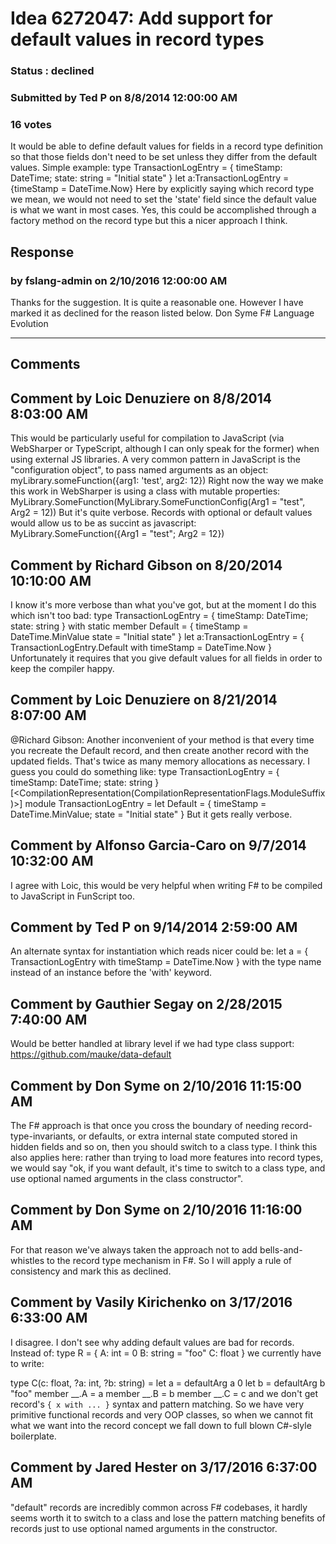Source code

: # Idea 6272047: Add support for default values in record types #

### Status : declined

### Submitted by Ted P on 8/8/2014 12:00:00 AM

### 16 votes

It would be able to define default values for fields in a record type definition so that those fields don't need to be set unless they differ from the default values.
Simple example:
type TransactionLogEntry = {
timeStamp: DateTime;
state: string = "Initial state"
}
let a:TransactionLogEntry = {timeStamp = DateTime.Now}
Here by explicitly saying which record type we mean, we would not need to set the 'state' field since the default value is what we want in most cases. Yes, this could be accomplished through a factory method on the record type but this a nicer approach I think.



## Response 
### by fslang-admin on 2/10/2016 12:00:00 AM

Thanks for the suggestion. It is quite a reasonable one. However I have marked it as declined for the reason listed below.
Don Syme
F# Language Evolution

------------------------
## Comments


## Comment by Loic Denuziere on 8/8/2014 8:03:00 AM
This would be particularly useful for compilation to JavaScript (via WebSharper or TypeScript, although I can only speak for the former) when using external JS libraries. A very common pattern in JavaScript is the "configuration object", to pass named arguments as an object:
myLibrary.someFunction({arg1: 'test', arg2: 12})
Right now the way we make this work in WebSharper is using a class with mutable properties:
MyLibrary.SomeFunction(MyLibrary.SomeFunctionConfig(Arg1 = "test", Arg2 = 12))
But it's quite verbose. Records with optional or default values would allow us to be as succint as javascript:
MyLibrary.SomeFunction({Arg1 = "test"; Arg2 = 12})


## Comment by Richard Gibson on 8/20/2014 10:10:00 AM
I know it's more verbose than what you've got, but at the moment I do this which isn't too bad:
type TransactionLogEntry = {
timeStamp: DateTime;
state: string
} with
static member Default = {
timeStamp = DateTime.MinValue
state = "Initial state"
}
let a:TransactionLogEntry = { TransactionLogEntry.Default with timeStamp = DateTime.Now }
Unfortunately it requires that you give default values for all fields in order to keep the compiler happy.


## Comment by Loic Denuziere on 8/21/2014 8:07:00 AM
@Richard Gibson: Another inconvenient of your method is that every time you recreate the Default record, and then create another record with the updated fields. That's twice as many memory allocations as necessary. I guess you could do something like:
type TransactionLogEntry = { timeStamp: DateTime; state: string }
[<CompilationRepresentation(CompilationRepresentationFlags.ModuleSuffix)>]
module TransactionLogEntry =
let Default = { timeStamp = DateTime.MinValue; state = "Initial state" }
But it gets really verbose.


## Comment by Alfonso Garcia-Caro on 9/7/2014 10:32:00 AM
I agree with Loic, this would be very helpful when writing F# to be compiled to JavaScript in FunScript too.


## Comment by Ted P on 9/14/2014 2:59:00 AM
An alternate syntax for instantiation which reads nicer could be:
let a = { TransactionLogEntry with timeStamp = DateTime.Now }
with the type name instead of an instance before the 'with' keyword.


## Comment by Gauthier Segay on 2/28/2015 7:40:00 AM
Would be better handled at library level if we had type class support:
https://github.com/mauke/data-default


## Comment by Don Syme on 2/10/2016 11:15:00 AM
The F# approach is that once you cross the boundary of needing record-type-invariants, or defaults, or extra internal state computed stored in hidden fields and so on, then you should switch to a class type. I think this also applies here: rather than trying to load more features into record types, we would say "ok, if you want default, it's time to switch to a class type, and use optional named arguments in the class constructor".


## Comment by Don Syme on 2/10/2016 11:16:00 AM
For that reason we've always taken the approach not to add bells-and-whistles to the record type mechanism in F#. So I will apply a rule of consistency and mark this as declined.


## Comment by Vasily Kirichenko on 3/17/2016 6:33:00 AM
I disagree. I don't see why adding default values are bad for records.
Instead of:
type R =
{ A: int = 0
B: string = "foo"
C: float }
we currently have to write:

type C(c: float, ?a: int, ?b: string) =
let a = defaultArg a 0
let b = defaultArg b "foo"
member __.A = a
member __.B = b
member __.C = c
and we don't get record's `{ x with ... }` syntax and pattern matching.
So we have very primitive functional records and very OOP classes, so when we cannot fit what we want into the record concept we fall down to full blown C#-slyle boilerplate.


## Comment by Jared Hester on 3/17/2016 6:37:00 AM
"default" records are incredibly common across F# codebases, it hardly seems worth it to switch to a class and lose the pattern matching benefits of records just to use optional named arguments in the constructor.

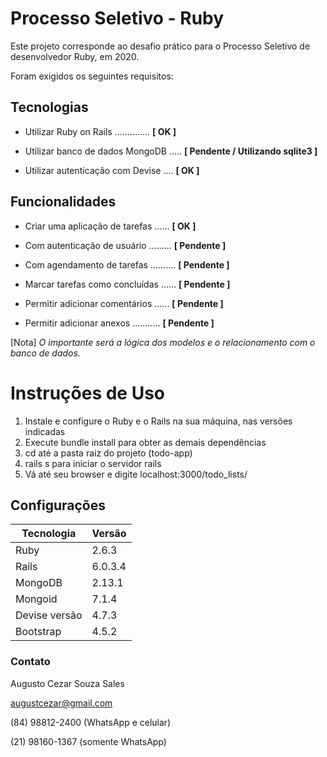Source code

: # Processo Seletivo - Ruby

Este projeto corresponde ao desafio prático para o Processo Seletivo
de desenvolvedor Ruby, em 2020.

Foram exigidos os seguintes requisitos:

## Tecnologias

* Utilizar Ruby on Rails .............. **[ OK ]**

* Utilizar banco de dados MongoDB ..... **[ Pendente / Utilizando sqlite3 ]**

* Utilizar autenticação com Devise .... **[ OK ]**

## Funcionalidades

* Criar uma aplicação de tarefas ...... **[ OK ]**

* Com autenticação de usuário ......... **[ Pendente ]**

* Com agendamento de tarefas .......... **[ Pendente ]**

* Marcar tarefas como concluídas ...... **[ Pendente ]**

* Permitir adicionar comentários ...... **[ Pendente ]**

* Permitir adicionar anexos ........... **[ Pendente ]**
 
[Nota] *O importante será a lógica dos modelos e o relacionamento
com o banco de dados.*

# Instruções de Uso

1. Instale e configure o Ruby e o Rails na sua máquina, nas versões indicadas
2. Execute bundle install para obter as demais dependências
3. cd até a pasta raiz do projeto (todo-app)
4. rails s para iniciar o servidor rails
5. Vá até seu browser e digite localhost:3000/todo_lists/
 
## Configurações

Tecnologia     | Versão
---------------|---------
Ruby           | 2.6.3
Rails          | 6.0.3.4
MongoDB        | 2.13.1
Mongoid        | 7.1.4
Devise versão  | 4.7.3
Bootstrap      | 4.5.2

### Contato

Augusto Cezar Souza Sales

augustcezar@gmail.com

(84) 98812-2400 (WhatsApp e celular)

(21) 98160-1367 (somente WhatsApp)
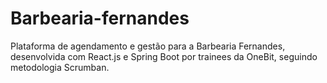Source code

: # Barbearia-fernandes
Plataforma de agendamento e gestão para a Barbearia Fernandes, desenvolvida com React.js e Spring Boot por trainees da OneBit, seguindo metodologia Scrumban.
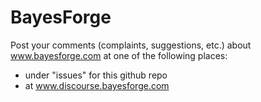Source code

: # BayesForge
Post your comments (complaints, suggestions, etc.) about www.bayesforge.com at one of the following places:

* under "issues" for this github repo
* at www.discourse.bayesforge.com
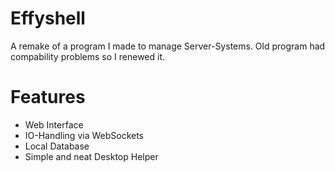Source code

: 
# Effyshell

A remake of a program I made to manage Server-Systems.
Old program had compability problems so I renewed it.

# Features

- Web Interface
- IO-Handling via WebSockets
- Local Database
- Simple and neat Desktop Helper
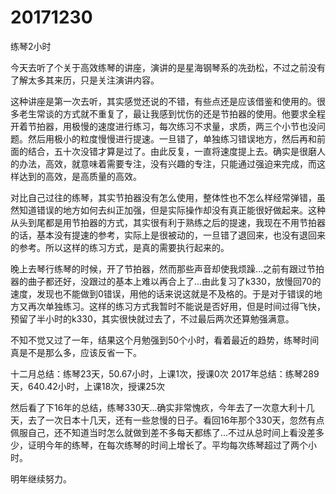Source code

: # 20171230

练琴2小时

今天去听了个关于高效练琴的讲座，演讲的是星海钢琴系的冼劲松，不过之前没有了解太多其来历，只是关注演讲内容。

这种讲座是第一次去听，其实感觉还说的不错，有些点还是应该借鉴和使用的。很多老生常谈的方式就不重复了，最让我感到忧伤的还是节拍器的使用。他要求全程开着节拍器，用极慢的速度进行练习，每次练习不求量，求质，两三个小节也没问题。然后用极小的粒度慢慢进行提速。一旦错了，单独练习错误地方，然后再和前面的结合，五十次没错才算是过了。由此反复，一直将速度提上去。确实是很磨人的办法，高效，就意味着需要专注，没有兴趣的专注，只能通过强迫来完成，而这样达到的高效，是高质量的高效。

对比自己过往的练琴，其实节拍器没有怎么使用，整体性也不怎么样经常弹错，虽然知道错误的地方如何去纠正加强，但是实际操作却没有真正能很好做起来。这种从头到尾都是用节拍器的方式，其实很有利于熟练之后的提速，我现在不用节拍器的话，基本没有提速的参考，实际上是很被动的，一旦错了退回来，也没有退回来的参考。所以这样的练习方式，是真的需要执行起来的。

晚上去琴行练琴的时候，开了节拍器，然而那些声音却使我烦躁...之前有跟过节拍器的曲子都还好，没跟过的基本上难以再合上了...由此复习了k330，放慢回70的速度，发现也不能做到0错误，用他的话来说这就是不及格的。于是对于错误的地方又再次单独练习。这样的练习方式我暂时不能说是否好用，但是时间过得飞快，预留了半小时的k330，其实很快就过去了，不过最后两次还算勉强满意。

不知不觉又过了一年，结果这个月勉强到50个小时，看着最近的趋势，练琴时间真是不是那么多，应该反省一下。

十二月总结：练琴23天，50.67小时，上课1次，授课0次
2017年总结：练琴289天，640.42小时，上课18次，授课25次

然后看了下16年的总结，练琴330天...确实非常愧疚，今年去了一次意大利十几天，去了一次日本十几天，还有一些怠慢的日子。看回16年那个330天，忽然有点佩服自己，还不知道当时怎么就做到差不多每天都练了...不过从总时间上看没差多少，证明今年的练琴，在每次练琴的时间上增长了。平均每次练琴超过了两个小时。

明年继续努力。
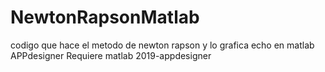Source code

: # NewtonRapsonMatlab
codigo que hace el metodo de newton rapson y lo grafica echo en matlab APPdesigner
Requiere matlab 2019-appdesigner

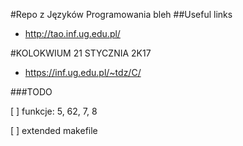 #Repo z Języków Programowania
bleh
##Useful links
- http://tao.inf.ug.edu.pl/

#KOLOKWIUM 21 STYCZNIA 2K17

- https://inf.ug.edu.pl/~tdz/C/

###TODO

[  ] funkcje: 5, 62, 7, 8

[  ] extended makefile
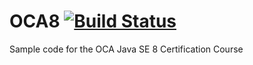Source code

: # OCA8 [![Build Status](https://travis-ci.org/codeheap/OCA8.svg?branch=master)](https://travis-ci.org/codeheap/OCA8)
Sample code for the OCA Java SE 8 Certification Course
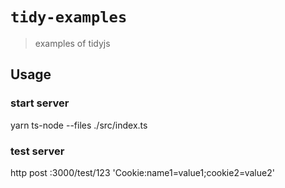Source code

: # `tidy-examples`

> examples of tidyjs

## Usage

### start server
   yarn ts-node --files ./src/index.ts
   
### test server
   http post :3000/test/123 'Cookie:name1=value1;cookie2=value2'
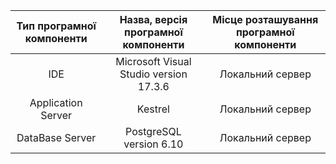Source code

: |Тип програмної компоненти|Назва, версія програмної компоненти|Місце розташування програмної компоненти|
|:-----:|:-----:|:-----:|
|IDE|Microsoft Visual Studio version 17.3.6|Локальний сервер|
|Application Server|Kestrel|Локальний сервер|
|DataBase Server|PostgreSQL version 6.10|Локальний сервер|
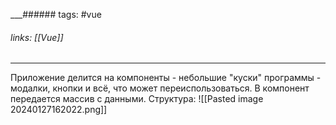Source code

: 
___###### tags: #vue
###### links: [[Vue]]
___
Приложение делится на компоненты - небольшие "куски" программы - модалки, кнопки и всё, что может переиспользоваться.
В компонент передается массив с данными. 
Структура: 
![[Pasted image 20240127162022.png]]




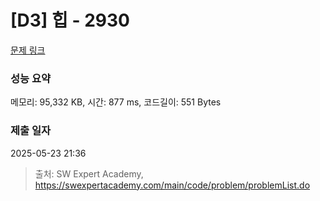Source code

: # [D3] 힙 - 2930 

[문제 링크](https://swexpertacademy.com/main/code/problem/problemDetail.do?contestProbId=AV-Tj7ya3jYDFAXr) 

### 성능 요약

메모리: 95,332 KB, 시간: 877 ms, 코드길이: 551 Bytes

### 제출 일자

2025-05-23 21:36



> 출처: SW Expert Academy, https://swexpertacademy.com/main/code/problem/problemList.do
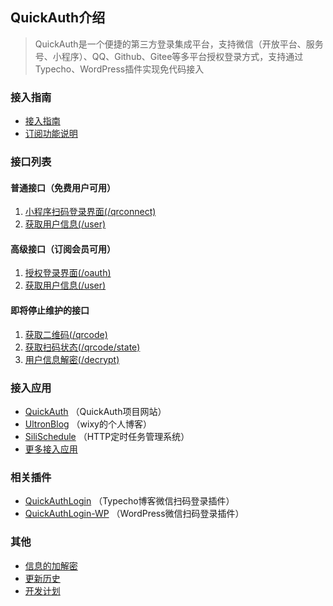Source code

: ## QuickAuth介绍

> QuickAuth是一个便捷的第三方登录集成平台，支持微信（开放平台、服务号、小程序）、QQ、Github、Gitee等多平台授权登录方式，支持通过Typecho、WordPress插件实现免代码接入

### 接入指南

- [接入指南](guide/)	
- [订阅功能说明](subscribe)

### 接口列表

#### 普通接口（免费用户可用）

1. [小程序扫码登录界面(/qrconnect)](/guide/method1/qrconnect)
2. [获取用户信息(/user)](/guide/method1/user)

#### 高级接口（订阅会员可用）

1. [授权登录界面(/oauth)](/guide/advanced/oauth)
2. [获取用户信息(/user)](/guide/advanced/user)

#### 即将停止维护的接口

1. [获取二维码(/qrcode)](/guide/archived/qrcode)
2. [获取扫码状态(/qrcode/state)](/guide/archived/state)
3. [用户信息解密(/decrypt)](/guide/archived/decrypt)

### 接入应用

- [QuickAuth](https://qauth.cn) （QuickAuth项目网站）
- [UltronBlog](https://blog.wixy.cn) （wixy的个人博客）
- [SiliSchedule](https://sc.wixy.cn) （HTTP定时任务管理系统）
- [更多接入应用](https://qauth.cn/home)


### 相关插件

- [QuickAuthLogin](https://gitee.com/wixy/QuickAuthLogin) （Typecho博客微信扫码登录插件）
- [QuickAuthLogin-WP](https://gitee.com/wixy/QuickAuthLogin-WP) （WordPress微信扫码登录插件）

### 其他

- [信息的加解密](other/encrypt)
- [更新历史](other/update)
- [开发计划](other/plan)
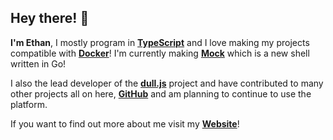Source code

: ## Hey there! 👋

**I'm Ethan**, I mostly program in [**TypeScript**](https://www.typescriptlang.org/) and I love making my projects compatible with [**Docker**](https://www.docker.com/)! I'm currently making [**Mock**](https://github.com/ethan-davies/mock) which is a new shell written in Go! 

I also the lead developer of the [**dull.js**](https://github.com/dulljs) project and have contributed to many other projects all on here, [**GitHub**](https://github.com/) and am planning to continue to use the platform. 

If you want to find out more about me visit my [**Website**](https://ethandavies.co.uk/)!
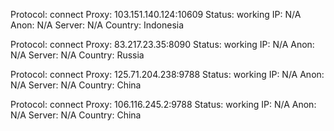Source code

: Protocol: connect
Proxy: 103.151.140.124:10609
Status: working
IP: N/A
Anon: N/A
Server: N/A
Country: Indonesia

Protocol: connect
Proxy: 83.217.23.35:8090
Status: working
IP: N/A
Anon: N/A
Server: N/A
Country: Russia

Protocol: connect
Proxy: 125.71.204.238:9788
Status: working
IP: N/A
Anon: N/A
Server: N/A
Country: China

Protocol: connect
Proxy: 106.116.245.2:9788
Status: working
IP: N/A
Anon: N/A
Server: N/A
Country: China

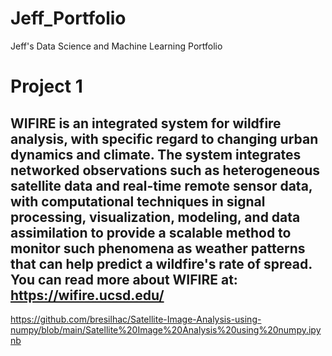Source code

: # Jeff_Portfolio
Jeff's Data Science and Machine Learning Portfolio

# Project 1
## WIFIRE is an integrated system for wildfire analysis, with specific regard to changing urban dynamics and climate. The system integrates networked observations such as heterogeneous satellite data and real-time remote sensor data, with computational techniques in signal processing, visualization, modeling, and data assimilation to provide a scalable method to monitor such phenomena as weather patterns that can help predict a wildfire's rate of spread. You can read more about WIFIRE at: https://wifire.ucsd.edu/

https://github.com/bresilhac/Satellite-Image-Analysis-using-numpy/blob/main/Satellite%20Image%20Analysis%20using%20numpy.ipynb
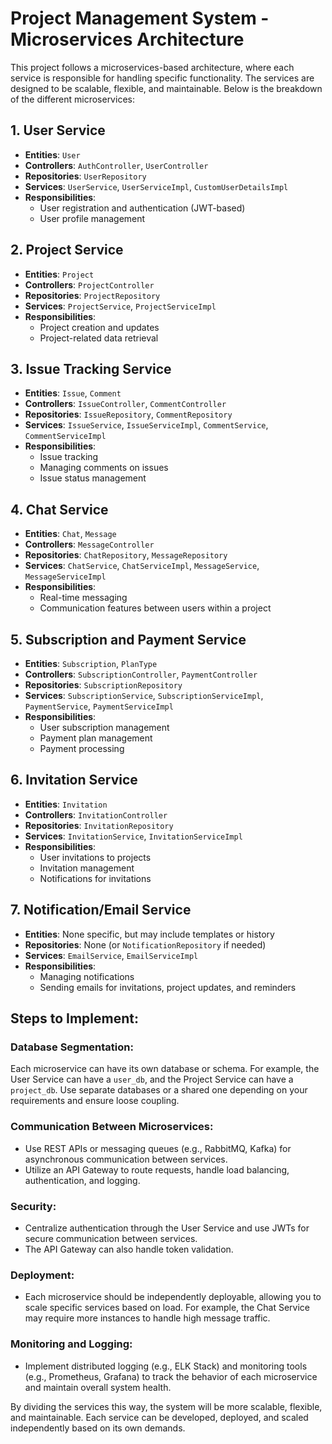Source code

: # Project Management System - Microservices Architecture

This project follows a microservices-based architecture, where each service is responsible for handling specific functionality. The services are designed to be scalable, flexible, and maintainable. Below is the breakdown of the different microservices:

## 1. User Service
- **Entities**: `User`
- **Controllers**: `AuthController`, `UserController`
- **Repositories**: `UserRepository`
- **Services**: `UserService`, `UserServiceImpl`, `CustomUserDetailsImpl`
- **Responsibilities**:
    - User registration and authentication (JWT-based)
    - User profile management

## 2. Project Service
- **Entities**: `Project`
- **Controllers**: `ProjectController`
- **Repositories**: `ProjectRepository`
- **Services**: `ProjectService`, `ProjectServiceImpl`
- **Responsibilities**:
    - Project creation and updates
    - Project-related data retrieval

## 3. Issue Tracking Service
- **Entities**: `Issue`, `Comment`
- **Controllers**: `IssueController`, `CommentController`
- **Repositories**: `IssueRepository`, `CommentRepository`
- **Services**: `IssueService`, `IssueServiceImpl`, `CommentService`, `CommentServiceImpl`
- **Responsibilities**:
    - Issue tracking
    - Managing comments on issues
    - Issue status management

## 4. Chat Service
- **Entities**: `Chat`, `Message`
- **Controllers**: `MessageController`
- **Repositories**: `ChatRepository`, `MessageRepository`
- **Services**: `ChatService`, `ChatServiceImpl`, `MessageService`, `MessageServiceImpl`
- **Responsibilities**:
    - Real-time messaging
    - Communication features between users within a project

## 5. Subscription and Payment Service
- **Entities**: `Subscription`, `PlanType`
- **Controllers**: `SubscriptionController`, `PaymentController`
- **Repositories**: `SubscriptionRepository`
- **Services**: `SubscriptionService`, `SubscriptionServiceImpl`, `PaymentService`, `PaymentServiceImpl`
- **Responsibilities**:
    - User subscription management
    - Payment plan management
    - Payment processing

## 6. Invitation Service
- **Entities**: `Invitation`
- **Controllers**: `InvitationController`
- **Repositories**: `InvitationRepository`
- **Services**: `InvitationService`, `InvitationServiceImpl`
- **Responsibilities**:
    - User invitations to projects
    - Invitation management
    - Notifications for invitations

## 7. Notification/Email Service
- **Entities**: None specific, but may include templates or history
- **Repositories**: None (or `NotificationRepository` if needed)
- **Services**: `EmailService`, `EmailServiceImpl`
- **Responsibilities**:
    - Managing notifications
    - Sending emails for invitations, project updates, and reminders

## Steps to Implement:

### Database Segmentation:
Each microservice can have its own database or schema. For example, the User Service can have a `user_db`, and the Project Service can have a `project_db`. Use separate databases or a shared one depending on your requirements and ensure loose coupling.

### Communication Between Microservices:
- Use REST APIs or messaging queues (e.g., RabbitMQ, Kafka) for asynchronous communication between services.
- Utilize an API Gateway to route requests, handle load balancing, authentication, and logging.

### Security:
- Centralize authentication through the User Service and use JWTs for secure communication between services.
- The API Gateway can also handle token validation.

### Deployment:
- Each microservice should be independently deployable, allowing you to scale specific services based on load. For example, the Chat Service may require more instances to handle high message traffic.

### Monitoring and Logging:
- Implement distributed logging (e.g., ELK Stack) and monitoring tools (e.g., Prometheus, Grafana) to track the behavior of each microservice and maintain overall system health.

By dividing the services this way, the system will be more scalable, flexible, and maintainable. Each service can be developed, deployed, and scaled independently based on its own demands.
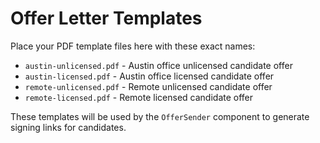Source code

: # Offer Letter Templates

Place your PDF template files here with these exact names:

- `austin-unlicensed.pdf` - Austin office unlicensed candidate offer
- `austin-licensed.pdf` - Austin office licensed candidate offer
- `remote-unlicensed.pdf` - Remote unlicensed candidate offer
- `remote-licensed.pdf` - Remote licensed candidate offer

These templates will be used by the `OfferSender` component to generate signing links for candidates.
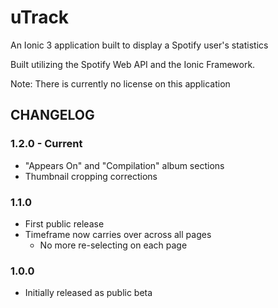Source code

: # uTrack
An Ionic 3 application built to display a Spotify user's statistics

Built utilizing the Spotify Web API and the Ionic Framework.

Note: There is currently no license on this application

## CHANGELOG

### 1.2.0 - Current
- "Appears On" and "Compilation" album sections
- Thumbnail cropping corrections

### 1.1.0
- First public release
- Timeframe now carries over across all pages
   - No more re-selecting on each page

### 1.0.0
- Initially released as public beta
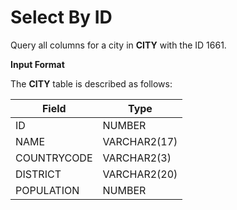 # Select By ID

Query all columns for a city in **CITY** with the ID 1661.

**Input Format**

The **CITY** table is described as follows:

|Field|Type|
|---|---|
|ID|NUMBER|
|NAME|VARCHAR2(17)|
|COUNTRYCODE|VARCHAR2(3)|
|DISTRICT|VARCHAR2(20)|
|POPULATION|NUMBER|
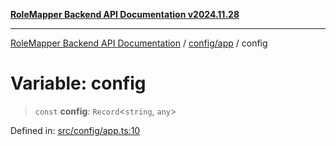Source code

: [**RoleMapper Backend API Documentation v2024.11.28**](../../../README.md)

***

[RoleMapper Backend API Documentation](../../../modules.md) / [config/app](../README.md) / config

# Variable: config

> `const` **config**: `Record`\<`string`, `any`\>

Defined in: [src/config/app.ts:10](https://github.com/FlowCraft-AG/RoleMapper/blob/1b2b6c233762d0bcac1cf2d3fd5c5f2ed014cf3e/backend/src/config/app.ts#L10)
·····
WHAT THE TASK ASKS:
Pictures should not appear; only the lines from the start of the listing above to the line containing "Unfortunately it requires", both ends included, are to be repeated exactly.

TASK SOLUTION:
Source code

: # Idea 6272047: Add support for default values in record types #

### Status : declined

### Submitted by Ted P on 8/8/2014 12:00:00 AM

### 16 votes

It would be able to define default values for fields in a record type definition so that those fields don't need to be set unless they differ from the default values.
Simple example:
type TransactionLogEntry = {
timeStamp: DateTime;
state: string = "Initial state"
}
let a:TransactionLogEntry = {timeStamp = DateTime.Now}
Here by explicitly saying which record type we mean, we would not need to set the 'state' field since the default value is what we want in most cases. Yes, this could be accomplished through a factory method on the record type but this a nicer approach I think.



## Response 
### by fslang-admin on 2/10/2016 12:00:00 AM

Thanks for the suggestion. It is quite a reasonable one. However I have marked it as declined for the reason listed below.
Don Syme
F# Language Evolution

------------------------
## Comments


## Comment by Loic Denuziere on 8/8/2014 8:03:00 AM
This would be particularly useful for compilation to JavaScript (via WebSharper or TypeScript, although I can only speak for the former) when using external JS libraries. A very common pattern in JavaScript is the "configuration object", to pass named arguments as an object:
myLibrary.someFunction({arg1: 'test', arg2: 12})
Right now the way we make this work in WebSharper is using a class with mutable properties:
MyLibrary.SomeFunction(MyLibrary.SomeFunctionConfig(Arg1 = "test", Arg2 = 12))
But it's quite verbose. Records with optional or default values would allow us to be as succint as javascript:
MyLibrary.SomeFunction({Arg1 = "test"; Arg2 = 12})


## Comment by Richard Gibson on 8/20/2014 10:10:00 AM
I know it's more verbose than what you've got, but at the moment I do this which isn't too bad:
type TransactionLogEntry = {
timeStamp: DateTime;
state: string
} with
static member Default = {
timeStamp = DateTime.MinValue
state = "Initial state"
}
let a:TransactionLogEntry = { TransactionLogEntry.Default with timeStamp = DateTime.Now }
Unfortunately it requires that you give default values for all fields in order to keep the compiler happy.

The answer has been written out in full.